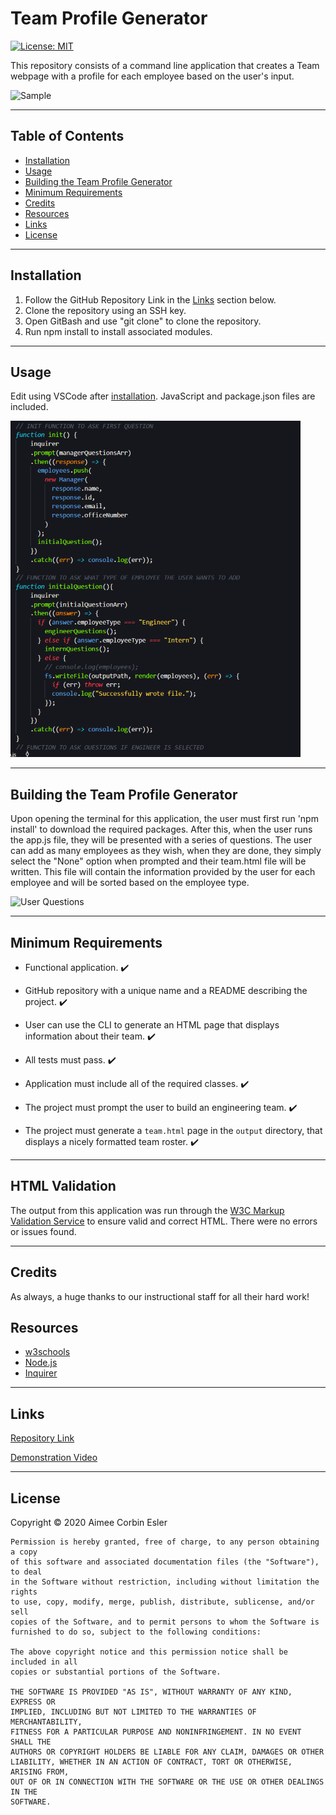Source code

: # Team Profile Generator

[![License: MIT](https://img.shields.io/badge/License-MIT-yellow.svg)](https://opensource.org/licenses/MIT)

This repository consists of a command line application that creates a Team webpage with a profile for each employee based on the user's input.

![Sample]()

-----

## Table of Contents

* [Installation](#installation)
* [Usage](#Usage)
* [Building the Team Profile Generator](#building-the-team-profile-generator)
* [Minimum Requirements](#minimum-requirements)
* [Credits](#credits)
* [Resources](#resources)
* [Links](#Links)
* [License](#license)

-----

## Installation

1. Follow the GitHub Repository Link in the [Links](#Links) section below.
1. Clone the repository using an SSH key.
1. Open GitBash and use "git clone" to clone the repository.
1. Run npm install to install associated modules.

-----

## Usage

Edit using VSCode after [installation](#installation). JavaScript and package.json files are included.

![JS](./assets/readme-images/JS.PNG)

-----

## Building the Team Profile Generator
Upon opening the terminal for this application, the user must first run 'npm install' to download the required packages. After this, when the user runs the app.js file, they will be presented with a series of questions. The user can add as many employees as they wish, when they are done, they simply select the "None" option when prompted and their team.html file will be written. This file will contain the information provided by the user for each employee and will be sorted based on the employee type.

![User Questions]()

-----

## Minimum Requirements

* Functional application. :heavy_check_mark:

* GitHub repository with a unique name and a README describing the project. :heavy_check_mark:

* User can use the CLI to generate an HTML page that displays information about their team. :heavy_check_mark:

* All tests must pass. :heavy_check_mark:

* Application must include all of the required classes. :heavy_check_mark:

* The project must prompt the user to build an engineering team. :heavy_check_mark:

* The project must generate a `team.html` page in the `output` directory, that displays a nicely formatted team roster. :heavy_check_mark:

-----

## HTML Validation
The output from this application was run through the [W3C Markup Validation Service](https://validator.w3.org/) to ensure valid and correct HTML. There were no errors or issues found.

-----

## Credits
As always, a huge thanks to our instructional staff for all their hard work!

## Resources

* [w3schools](https://www.w3schools.com)
* [Node.js](https://nodejs.org/en/)
* [Inquirer](https://www.npmjs.com/package/inquirer)

-----

## Links
[Repository Link]()

[Demonstration Video]()

-----

## License
Copyright &copy; 2020 Aimee Corbin Esler

    Permission is hereby granted, free of charge, to any person obtaining a copy
    of this software and associated documentation files (the "Software"), to deal
    in the Software without restriction, including without limitation the rights
    to use, copy, modify, merge, publish, distribute, sublicense, and/or sell
    copies of the Software, and to permit persons to whom the Software is
    furnished to do so, subject to the following conditions:

    The above copyright notice and this permission notice shall be included in all
    copies or substantial portions of the Software.

    THE SOFTWARE IS PROVIDED "AS IS", WITHOUT WARRANTY OF ANY KIND, EXPRESS OR
    IMPLIED, INCLUDING BUT NOT LIMITED TO THE WARRANTIES OF MERCHANTABILITY,
    FITNESS FOR A PARTICULAR PURPOSE AND NONINFRINGEMENT. IN NO EVENT SHALL THE
    AUTHORS OR COPYRIGHT HOLDERS BE LIABLE FOR ANY CLAIM, DAMAGES OR OTHER
    LIABILITY, WHETHER IN AN ACTION OF CONTRACT, TORT OR OTHERWISE, ARISING FROM,
    OUT OF OR IN CONNECTION WITH THE SOFTWARE OR THE USE OR OTHER DEALINGS IN THE
    SOFTWARE.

☆ ☆ ☆ ☆ ☆ ☆ ☆

◆ DIRECTIONS ◆
Could you reproduce the records above exactly, leaving out every picture?

◆ TASK SOLUTION ◆
Source code

: # Team Profile Generator

[![License: MIT](https://img.shields.io/badge/License-MIT-yellow.svg)](https://opensource.org/licenses/MIT)

This repository consists of a command line application that creates a Team webpage with a profile for each employee based on the user's input.

![Sample]()

-----

## Table of Contents

* [Installation](#installation)
* [Usage](#Usage)
* [Building the Team Profile Generator](#building-the-team-profile-generator)
* [Minimum Requirements](#minimum-requirements)
* [Credits](#credits)
* [Resources](#resources)
* [Links](#Links)
* [License](#license)

-----

## Installation

1. Follow the GitHub Repository Link in the [Links](#Links) section below.
1. Clone the repository using an SSH key.
1. Open GitBash and use "git clone" to clone the repository.
1. Run npm install to install associated modules.

-----

## Usage

Edit using VSCode after [installation](#installation). JavaScript and package.json files are included.

![JS](./assets/readme-images/JS.PNG)

-----

## Building the Team Profile Generator
Upon opening the terminal for this application, the user must first run 'npm install' to download the required packages. After this, when the user runs the app.js file, they will be presented with a series of questions. The user can add as many employees as they wish, when they are done, they simply select the "None" option when prompted and their team.html file will be written. This file will contain the information provided by the user for each employee and will be sorted based on the employee type.

![User Questions]()

-----

## Minimum Requirements

* Functional application. :heavy_check_mark:

* GitHub repository with a unique name and a README describing the project. :heavy_check_mark:

* User can use the CLI to generate an HTML page that displays information about their team. :heavy_check_mark:

* All tests must pass. :heavy_check_mark:

* Application must include all of the required classes. :heavy_check_mark:

* The project must prompt the user to build an engineering team. :heavy_check_mark:

* The project must generate a `team.html` page in the `output` directory, that displays a nicely formatted team roster. :heavy_check_mark:

-----

## HTML Validation
The output from this application was run through the [W3C Markup Validation Service](https://validator.w3.org/) to ensure valid and correct HTML. There were no errors or issues found.

-----

## Credits
As always, a huge thanks to our instructional staff for all their hard work!

## Resources

* [w3schools](https://www.w3schools.com)
* [Node.js](https://nodejs.org/en/)
* [Inquirer](https://www.npmjs.com/package/inquirer)

-----

## Links
[Repository Link]()

[Demonstration Video]()

-----

## License
Copyright &copy; 2020 Aimee Corbin Esler

    Permission is hereby granted, free of charge, to any person obtaining a copy
    of this software and associated documentation files (the "Software"), to deal
    in the Software without restriction, including without limitation the rights
    to use, copy, modify, merge, publish, distribute, sublicense, and/or sell
    copies of the Software, and to permit persons to whom the Software is
    furnished to do so, subject to the following conditions:

    The above copyright notice and this permission notice shall be included in all
    copies or substantial portions of the Software.

    THE SOFTWARE IS PROVIDED "AS IS", WITHOUT WARRANTY OF ANY KIND, EXPRESS OR
    IMPLIED, INCLUDING BUT NOT LIMITED TO THE WARRANTIES OF MERCHANTABILITY,
    FITNESS FOR A PARTICULAR PURPOSE AND NONINFRINGEMENT. IN NO EVENT SHALL THE
    AUTHORS OR COPYRIGHT HOLDERS BE LIABLE FOR ANY CLAIM, DAMAGES OR OTHER
    LIABILITY, WHETHER IN AN ACTION OF CONTRACT, TORT OR OTHERWISE, ARISING FROM,
    OUT OF OR IN CONNECTION WITH THE SOFTWARE OR THE USE OR OTHER DEALINGS IN THE
    SOFTWARE.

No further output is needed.